Task objective —
Reading the records below, find how many lines include the word "Lisa" and give that number alone.

Dataset —
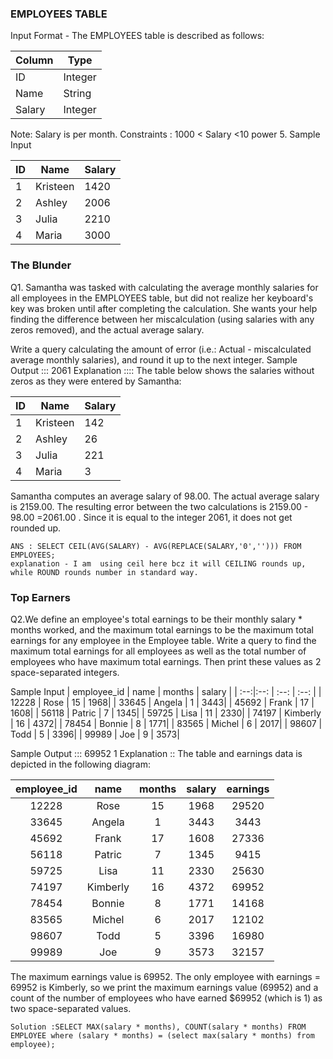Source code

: ### EMPLOYEES TABLE 
Input Format - The EMPLOYEES table is described as follows:

| Column | Type|
| -- |--|
| ID | Integer|
| Name | String|
| Salary | Integer|

Note: Salary is per month.
Constraints : 1000 < Salary <10 power 5.
Sample Input

| ID | Name | Salary |
| -- | -- | -- |
| 1 | Kristeen | 1420 |
| 2 | Ashley | 2006 |
| 3 | Julia | 2210 |
| 4 | Maria | 3000 |

### The Blunder
Q1. Samantha was tasked with calculating the average monthly salaries for all employees in the EMPLOYEES table, but did not realize her keyboard's  key was broken until after completing the calculation. She wants your help finding the difference between her miscalculation (using salaries with any zeros removed), and the actual average salary.

Write a query calculating the amount of error (i.e.: Actual - miscalculated average monthly salaries), and round it up to the next integer.
Sample Output ::: 2061
Explanation :::: The table below shows the salaries without zeros as they were entered by Samantha:

| ID | Name | Salary |
| -- | -- | -- |
| 1 | Kristeen | 142 |
| 2 | Ashley | 26 |
| 3 | Julia | 221 |
| 4 | Maria | 3 |

Samantha computes an average salary of 98.00. The actual average salary is 2159.00.
The resulting error between the two calculations is 2159.00 - 98.00 =2061.00 . Since it is equal to the integer 2061, it does not get rounded up.

    ANS : SELECT CEIL(AVG(SALARY) - AVG(REPLACE(SALARY,'0',''))) FROM EMPLOYEES;
    explanation - I am  using ceil here bcz it will CEILING rounds up, while ROUND rounds number in standard way.
### Top Earners
Q2.We define an employee's total earnings to be their monthly salary * months worked, and the maximum total earnings to be the maximum total earnings for any employee in the Employee table. Write a query to find the maximum total earnings for all employees as well as the total number of employees who have maximum total earnings. Then print these values as 2 space-separated integers.

Sample Input
| employee_id | name | months | salary |
| :--:|:--: | :--: |  :--: |
| 12228 | Rose | 15 |  1968|
| 33645 | Angela | 1 |  3443|
| 45692 | Frank | 17 |  1608|
| 56118 | Patric | 7 |  1345|
| 59725 | Lisa | 11 |  2330|
| 74197 | Kimberly | 16 |  4372|
| 78454 | Bonnie | 8 |  1771|
| 83565 | Michel | 6 |  2017|
| 98607 | Todd | 5 |  3396|
| 99989 | Joe | 9 |  3573| 

Sample Output ::: 69952 1
Explanation :: The table and earnings data is depicted in the following diagram:   

| employee_id | name | months | salary | earnings |
| :--:|:--: | :--: |  :--: | :--:|
| 12228 | Rose | 15 |  1968| 29520 |
| 33645 | Angela | 1 |  3443|  3443 |
| 45692 | Frank | 17 |  1608| 27336 |
| 56118 | Patric | 7 |  1345| 9415 |
| 59725 | Lisa | 11 |  2330|  25630 |
| 74197 | Kimberly | 16 |  4372| 69952 |
| 78454 | Bonnie | 8 |  1771| 14168 |
| 83565 | Michel | 6 |  2017| 12102 |
| 98607 | Todd | 5 |  3396| 16980 |
| 99989 | Joe | 9 |  3573|  32157 |
The maximum earnings value is 69952. The only employee with earnings = 69952  is Kimberly, so we print the maximum earnings value (69952) and a count of the number of employees who have earned $69952 (which is 1) as two space-separated values.

    Solution :SELECT MAX(salary * months), COUNT(salary * months) FROM EMPLOYEE where (salary * months) = (select max(salary * months) from employee);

Reply —
2